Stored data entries
+--
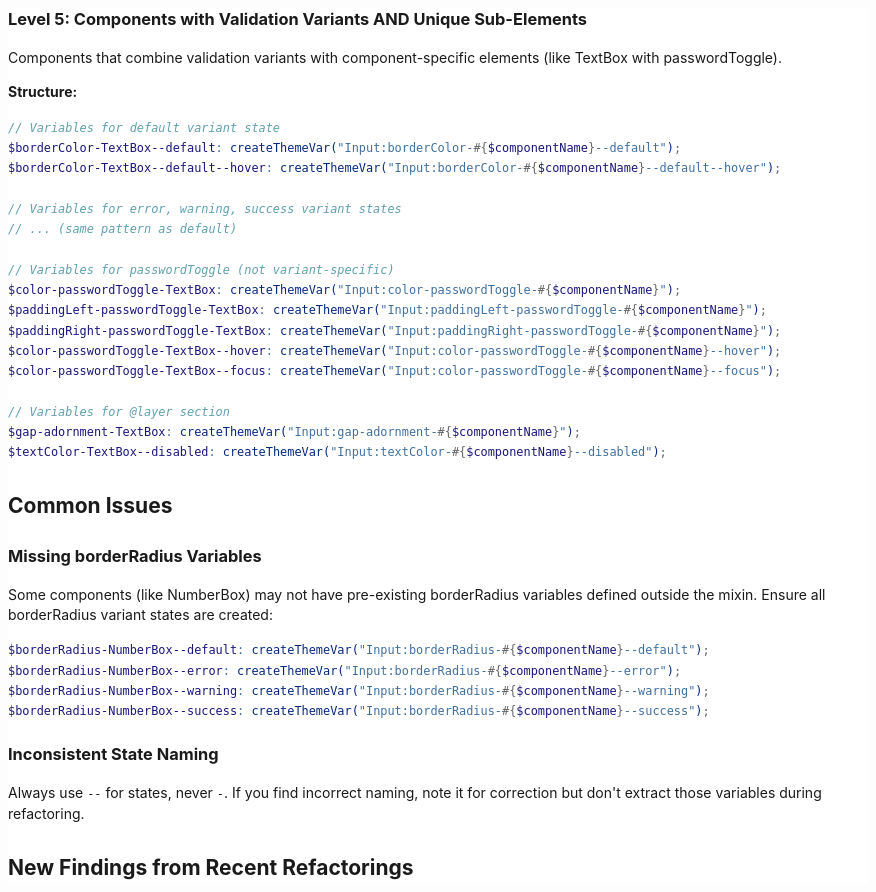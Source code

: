 ### Level 5: Components with Validation Variants AND Unique Sub-Elements

Components that combine validation variants with component-specific elements (like TextBox with passwordToggle).

**Structure:**
```scss
// Variables for default variant state
$borderColor-TextBox--default: createThemeVar("Input:borderColor-#{$componentName}--default");
$borderColor-TextBox--default--hover: createThemeVar("Input:borderColor-#{$componentName}--default--hover");

// Variables for error, warning, success variant states
// ... (same pattern as default)

// Variables for passwordToggle (not variant-specific)
$color-passwordToggle-TextBox: createThemeVar("Input:color-passwordToggle-#{$componentName}");
$paddingLeft-passwordToggle-TextBox: createThemeVar("Input:paddingLeft-passwordToggle-#{$componentName}");
$paddingRight-passwordToggle-TextBox: createThemeVar("Input:paddingRight-passwordToggle-#{$componentName}");
$color-passwordToggle-TextBox--hover: createThemeVar("Input:color-passwordToggle-#{$componentName}--hover");
$color-passwordToggle-TextBox--focus: createThemeVar("Input:color-passwordToggle-#{$componentName}--focus");

// Variables for @layer section
$gap-adornment-TextBox: createThemeVar("Input:gap-adornment-#{$componentName}");
$textColor-TextBox--disabled: createThemeVar("Input:textColor-#{$componentName}--disabled");
```

## Common Issues

### Missing borderRadius Variables
Some components (like NumberBox) may not have pre-existing borderRadius variables defined outside the mixin. Ensure all borderRadius variant states are created:

```scss
$borderRadius-NumberBox--default: createThemeVar("Input:borderRadius-#{$componentName}--default");
$borderRadius-NumberBox--error: createThemeVar("Input:borderRadius-#{$componentName}--error");
$borderRadius-NumberBox--warning: createThemeVar("Input:borderRadius-#{$componentName}--warning");
$borderRadius-NumberBox--success: createThemeVar("Input:borderRadius-#{$componentName}--success");
```

### Inconsistent State Naming
Always use `--` for states, never `-`. If you find incorrect naming, note it for correction but don't extract those variables during refactoring.

## New Findings from Recent Refactorings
+--
**EXERCISE OBJECTIVE**
Only the lines containing "TextBox" are needed; copy each of them from the data.

**EXPECTED OUTPUT**
Components that combine validation variants with component-specific elements (like TextBox with passwordToggle).
$borderColor-TextBox--default: createThemeVar("Input:borderColor-#{$componentName}--default");
$borderColor-TextBox--default--hover: createThemeVar("Input:borderColor-#{$componentName}--default--hover");
$color-passwordToggle-TextBox: createThemeVar("Input:color-passwordToggle-#{$componentName}");
$paddingLeft-passwordToggle-TextBox: createThemeVar("Input:paddingLeft-passwordToggle-#{$componentName}");
$paddingRight-passwordToggle-TextBox: createThemeVar("Input:paddingRight-passwordToggle-#{$componentName}");
$color-passwordToggle-TextBox--hover: createThemeVar("Input:color-passwordToggle-#{$componentName}--hover");
$color-passwordToggle-TextBox--focus: createThemeVar("Input:color-passwordToggle-#{$componentName}--focus");
$gap-adornment-TextBox: createThemeVar("Input:gap-adornment-#{$componentName}");
$textColor-TextBox--disabled: createThemeVar("Input:textColor-#{$componentName}--disabled");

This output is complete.